ASSIGNED TASK
Look through the data for the string "chopped". Copy every line where it is found.

⁂

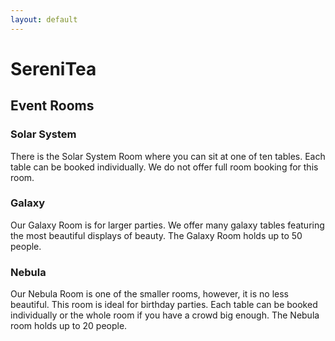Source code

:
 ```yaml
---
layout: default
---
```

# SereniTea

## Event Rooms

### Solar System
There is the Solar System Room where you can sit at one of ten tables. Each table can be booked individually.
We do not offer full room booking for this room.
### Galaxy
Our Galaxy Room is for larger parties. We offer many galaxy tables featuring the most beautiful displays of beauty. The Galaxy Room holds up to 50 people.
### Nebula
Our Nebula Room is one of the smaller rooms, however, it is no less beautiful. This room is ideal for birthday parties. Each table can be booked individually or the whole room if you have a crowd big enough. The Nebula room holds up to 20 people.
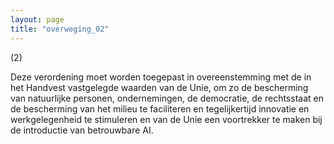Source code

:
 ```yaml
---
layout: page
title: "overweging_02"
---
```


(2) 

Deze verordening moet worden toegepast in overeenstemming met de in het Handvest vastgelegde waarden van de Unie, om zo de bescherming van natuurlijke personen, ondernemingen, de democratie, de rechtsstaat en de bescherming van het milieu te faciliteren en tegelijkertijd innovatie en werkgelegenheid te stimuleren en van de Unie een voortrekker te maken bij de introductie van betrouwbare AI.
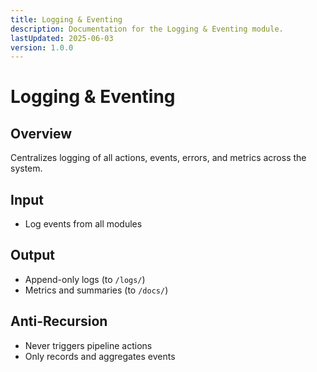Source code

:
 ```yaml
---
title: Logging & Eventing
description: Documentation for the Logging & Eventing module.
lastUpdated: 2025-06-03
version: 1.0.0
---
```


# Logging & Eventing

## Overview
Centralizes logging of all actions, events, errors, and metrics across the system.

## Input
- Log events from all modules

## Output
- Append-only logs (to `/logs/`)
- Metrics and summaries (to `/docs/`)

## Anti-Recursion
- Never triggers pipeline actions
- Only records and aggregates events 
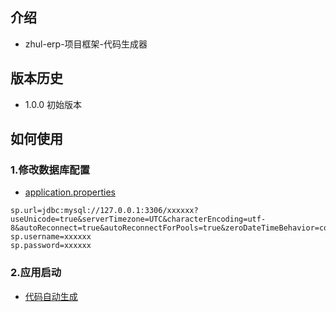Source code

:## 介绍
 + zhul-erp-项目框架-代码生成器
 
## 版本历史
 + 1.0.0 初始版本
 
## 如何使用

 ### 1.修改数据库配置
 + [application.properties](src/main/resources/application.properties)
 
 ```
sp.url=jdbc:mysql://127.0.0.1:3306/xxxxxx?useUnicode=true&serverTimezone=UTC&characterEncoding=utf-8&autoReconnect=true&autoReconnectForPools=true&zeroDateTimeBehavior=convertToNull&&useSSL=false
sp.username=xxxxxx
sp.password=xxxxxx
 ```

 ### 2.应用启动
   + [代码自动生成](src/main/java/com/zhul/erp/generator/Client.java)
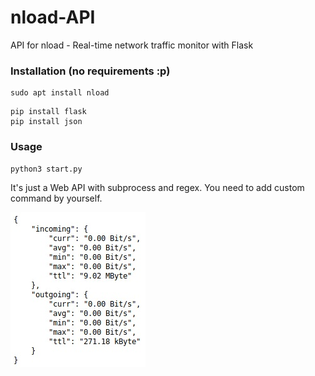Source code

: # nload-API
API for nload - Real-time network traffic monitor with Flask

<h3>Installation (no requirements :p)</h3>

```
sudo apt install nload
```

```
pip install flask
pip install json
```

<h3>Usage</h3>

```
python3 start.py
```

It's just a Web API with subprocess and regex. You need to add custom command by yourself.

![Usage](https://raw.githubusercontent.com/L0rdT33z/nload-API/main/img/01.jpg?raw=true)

⁂

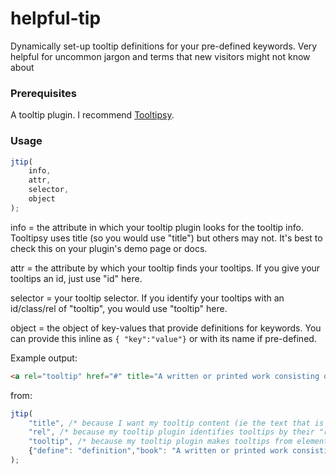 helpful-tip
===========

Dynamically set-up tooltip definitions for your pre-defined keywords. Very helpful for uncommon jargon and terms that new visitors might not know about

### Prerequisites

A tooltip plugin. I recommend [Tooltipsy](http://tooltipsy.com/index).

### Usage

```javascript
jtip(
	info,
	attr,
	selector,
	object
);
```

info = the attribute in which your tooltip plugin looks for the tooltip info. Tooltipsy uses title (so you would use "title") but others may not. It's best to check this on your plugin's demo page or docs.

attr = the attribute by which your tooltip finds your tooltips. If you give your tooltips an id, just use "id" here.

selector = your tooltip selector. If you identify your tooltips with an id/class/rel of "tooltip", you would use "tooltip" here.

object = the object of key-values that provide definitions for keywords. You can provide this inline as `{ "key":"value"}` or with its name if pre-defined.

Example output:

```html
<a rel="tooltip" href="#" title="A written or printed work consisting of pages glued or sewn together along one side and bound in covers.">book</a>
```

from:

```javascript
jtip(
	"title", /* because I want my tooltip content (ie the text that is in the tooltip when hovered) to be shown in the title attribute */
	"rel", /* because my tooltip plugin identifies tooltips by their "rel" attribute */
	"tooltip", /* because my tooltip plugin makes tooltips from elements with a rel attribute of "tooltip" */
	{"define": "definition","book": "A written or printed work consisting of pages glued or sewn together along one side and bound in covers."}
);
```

⁂

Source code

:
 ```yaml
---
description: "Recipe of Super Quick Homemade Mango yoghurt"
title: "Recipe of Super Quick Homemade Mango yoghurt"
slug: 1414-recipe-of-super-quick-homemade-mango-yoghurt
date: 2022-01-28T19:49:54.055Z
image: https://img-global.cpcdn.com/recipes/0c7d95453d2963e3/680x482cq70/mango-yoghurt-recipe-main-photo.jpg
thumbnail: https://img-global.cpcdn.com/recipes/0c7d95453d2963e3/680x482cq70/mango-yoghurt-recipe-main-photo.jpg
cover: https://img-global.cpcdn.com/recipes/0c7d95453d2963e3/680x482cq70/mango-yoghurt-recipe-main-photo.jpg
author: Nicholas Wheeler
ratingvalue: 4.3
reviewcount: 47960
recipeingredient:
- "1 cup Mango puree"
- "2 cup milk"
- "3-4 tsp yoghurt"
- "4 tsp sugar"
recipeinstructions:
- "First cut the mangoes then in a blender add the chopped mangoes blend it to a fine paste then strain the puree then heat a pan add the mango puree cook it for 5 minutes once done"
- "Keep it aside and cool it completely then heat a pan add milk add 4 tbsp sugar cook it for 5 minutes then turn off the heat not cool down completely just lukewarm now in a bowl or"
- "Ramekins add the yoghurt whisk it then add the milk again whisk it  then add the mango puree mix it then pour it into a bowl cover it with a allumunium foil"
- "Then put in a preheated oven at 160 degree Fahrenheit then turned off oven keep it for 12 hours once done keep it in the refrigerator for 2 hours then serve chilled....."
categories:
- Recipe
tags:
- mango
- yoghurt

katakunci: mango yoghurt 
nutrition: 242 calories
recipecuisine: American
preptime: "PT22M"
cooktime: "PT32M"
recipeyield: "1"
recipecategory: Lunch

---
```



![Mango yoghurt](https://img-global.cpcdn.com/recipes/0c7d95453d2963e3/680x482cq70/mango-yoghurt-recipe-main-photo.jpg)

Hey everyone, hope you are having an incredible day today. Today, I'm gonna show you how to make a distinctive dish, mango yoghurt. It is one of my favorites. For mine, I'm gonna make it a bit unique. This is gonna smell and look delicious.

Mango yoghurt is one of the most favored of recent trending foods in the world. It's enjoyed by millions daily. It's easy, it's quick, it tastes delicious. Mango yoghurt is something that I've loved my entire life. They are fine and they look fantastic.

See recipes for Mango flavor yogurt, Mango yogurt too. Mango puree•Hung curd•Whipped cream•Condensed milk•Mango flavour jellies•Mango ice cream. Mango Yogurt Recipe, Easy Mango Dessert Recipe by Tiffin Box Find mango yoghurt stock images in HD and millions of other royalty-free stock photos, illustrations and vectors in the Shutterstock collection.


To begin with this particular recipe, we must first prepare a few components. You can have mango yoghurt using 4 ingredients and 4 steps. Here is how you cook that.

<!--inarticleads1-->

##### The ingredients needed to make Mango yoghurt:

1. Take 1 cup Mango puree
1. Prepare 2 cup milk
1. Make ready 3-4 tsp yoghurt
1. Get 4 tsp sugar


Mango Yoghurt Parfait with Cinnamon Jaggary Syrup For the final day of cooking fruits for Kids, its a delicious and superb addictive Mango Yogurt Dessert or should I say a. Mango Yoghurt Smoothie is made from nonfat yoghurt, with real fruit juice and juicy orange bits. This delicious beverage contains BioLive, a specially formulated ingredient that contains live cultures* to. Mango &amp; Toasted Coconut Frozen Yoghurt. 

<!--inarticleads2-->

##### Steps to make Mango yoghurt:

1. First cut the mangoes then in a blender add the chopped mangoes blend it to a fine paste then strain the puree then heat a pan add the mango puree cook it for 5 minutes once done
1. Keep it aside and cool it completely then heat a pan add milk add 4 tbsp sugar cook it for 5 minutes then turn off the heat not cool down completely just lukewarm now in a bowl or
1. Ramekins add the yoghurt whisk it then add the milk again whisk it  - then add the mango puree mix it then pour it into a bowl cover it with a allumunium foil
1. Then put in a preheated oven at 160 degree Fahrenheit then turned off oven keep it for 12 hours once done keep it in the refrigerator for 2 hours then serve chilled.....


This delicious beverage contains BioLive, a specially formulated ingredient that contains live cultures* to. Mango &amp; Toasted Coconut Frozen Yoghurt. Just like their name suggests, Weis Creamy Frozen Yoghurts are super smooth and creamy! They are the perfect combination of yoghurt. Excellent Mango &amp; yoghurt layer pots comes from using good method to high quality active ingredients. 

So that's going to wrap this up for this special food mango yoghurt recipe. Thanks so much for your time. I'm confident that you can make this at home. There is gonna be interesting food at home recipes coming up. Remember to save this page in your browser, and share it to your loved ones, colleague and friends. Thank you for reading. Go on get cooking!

⁂

PROBLEM SOLUTION
- "First cut the mangoes then in a blender add the chopped mangoes blend it to a fine paste then strain the puree then heat a pan add the mango puree cook it for 5 minutes once done"
1. First cut the mangoes then in a blender add the chopped mangoes blend it to a fine paste then strain the puree then heat a pan add the mango puree cook it for 5 minutes once done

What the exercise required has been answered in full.